Secondo gli ultimi dati disponibili, quelli relativi al 2024, rispetto al 2019 mancano all’appello ancora quasi 30 milioni di ingressi. “Siamo ancora lontani dai dati del 2019”, commenta Stefano Radice, ufficio stampa della Cineteca di Milano e giornalista di CineGuru, web magazine dedicato al settore. “E rispetto al 2019, i primi tre mesi del 2025 segnano ancora un -6%)”. Poco prima della pandemia, invece, il trend era in crescita e la cifra simbolica dei 100 milioni di ingressi sembrava a portata di mano.

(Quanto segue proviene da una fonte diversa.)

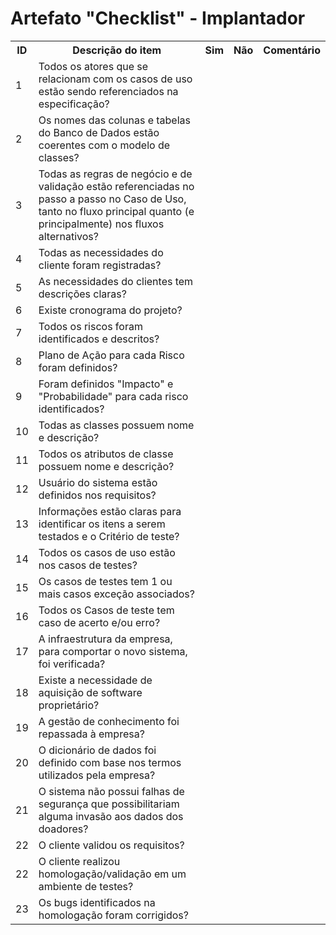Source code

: # Artefato "Checklist" - Implantador

<table>
<tr><th>	ID	</th><th>	Descrição do item	</th><th>	Sim	</th><th>	Não	</th><th>	Comentário	</th></tr>
<tr><td>	1	</td><td>	Todos os atores que se relacionam com os casos de uso estão sendo referenciados na especificação?	</td><td>		</td><td>		</td><td>		</td></tr>
<tr><td>	2	</td><td>	Os nomes das colunas e tabelas do Banco de Dados estão coerentes com o modelo de classes? 	</td><td>		</td><td>		</td><td>		</td></tr>
<tr><td>	3	</td><td>	Todas as regras de negócio e de validação estão referenciadas no passo a passo no Caso de Uso, tanto no fluxo principal quanto (e principalmente) nos fluxos alternativos? 	</td><td>		</td><td>		</td><td>		</td></tr>
<tr><td>	4	</td><td>	Todas as necessidades do cliente foram registradas?	</td><td>		</td><td>		</td><td>		</td></tr>
<tr><td>	5	</td><td>	As necessidades do clientes tem descrições claras?	</td><td>		</td><td>		</td><td>		</td></tr>
<tr><td>	6	</td><td>	Existe cronograma do projeto?	</td><td>		</td><td>		</td><td>		</td></tr>
<tr><td>	7	</td><td>	Todos os riscos foram identificados e descritos?	</td><td>		</td><td>		</td><td>		</td></tr>
<tr><td>	8	</td><td>	Plano de Ação para cada Risco foram definidos?	</td><td>		</td><td>		</td><td>		</td></tr>
<tr><td>	9	</td><td>	Foram definidos "Impacto" e "Probabilidade" para cada risco identificados?	</td><td>		</td><td>		</td><td>		</td></tr>
<tr><td>	10	</td><td>	Todas as classes possuem nome e descrição?	</td><td>		</td><td>		</td><td>		</td></tr>
<tr><td>	11	</td><td>	Todos os atributos de classe possuem nome e descrição?	</td><td>		</td><td>		</td><td>		</td></tr>
<tr><td>	12	</td><td>	Usuário do sistema estão definidos nos requisitos?	</td><td>		</td><td>		</td><td>		</td></tr>
<tr><td>	13	</td><td>	Informações estão claras para identificar os itens a serem testados e o Critério de teste? 	</td><td>		</td><td>		</td><td>		</td></tr>
<tr><td>	14	</td><td>	Todos os casos de uso estão nos casos de testes? 	</td><td>		</td><td>		</td><td>		</td></tr>
<tr><td>	15	</td><td>	Os casos de testes tem 1 ou mais casos exceção associados? 	</td><td>		</td><td>		</td><td>		</td></tr>
<tr><td>	16	</td><td>	Todos os Casos de teste tem caso de acerto e/ou erro?	</td><td>		</td><td>		</td><td>		</td></tr>
<tr><td>	17	</td><td>	A infraestrutura da empresa, para comportar o novo sistema, foi verificada?	</td><td>		</td><td>		</td><td>		</td></tr>
<tr><td>	18	</td><td>	Existe a necessidade de aquisição de software proprietário?	</td><td>		</td><td>		</td><td>		</td></tr>
<tr><td>	19	</td><td>	A gestão de conhecimento foi repassada à empresa?	</td><td>		</td><td>		</td><td>		</td></tr>
<tr><td>	20	</td><td>	O dicionário de dados foi definido com base nos termos utilizados pela empresa?	</td><td>		</td><td>		</td><td>		</td></tr>
<tr><td>	21	</td><td>	O sistema não possui falhas de segurança que possibilitariam alguma invasão aos dados dos doadores?	</td><td>		</td><td>		</td><td>		</td></tr>
<tr><td>	22	</td><td>	O cliente validou os requisitos?	</td><td>		</td><td>		</td><td>		</td></tr>
<tr><td>	22	</td><td>	O cliente realizou homologação/validação em um ambiente de testes?	</td><td>		</td><td>		</td><td>		</td></tr>
<tr><td>	23	</td><td>	Os bugs identificados na homologação foram corrigidos?	</td><td>		</td><td>		</td><td>		</td></tr>
</table>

I numeri degli ingressi in sala si riflette anche sugli incassi delle sale cinematografiche, passate dagli oltre 635 milioni di euro a 493, una differenza in negativo di oltre il 29%. Come si può intuire dal grafico seguente, “il periodo tra il 2021 e il 2023 è stato particolarmente pesante per i gestori delle sale”, chiosa Radice: spese comunque alte per affitti e personale, ma incassi bassissimi. Ci sono stati degli aiuti da parte dello Stato, ma con “difficoltà legate alla burocrazia”.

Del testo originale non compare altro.